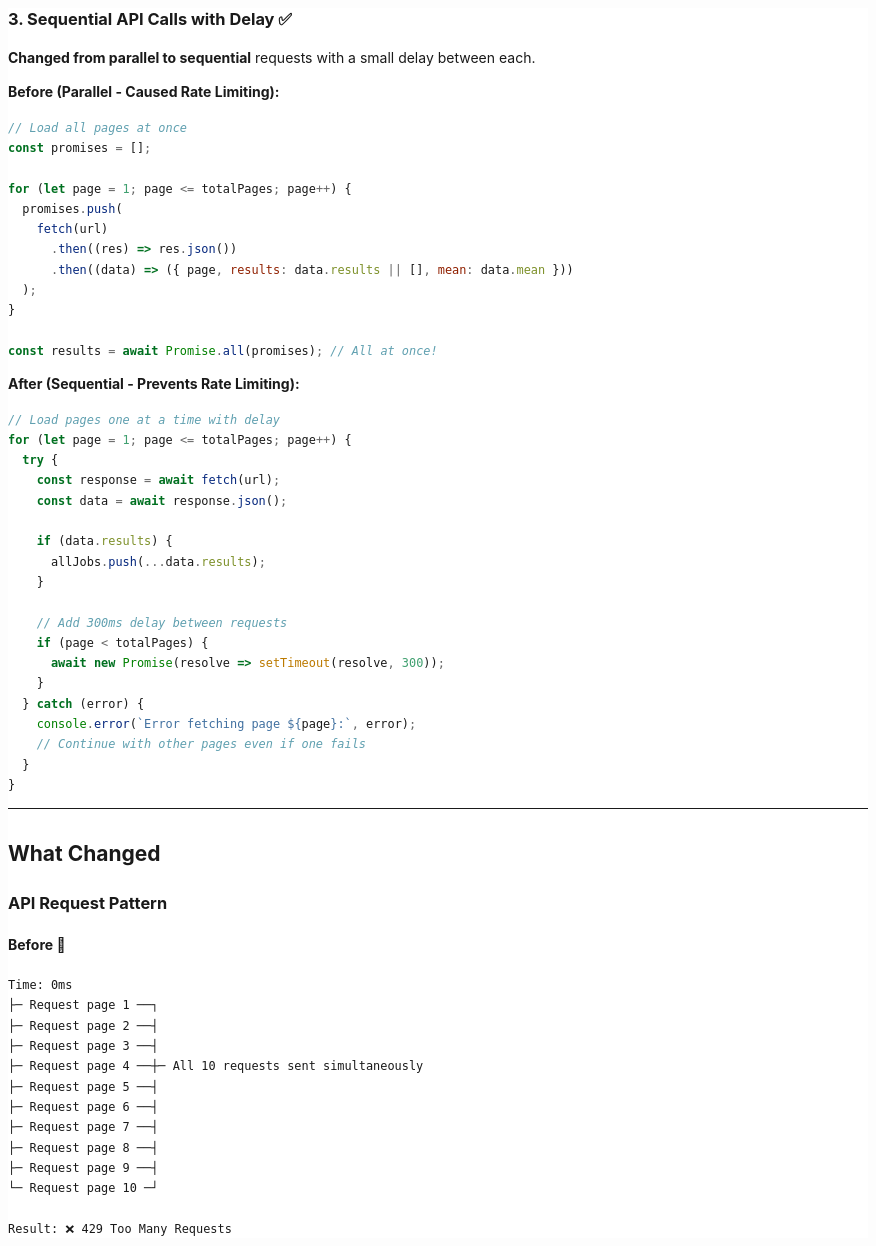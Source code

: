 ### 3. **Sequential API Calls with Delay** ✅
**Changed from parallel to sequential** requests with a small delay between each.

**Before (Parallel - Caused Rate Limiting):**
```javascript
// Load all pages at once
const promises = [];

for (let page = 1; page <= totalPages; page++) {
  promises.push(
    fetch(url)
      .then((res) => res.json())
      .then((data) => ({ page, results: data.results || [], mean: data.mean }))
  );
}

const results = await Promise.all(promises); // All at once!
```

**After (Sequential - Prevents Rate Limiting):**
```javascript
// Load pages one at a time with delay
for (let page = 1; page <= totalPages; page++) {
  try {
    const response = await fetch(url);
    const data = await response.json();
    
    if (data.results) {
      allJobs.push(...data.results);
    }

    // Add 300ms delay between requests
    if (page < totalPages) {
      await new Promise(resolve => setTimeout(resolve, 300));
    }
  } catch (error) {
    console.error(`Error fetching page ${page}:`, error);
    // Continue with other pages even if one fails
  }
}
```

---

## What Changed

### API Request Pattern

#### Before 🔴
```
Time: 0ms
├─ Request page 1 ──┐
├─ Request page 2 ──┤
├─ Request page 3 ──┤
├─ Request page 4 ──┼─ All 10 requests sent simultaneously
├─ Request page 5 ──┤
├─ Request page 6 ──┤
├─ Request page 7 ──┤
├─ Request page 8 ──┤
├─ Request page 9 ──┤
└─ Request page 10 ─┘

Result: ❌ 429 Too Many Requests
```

-*-

> [INSTRUCTIONS FOR THE TASK] Return all lines in the data that include the word "response".

> [RESULT BELOW]
    const response = await fetch(url);
    const data = await response.json();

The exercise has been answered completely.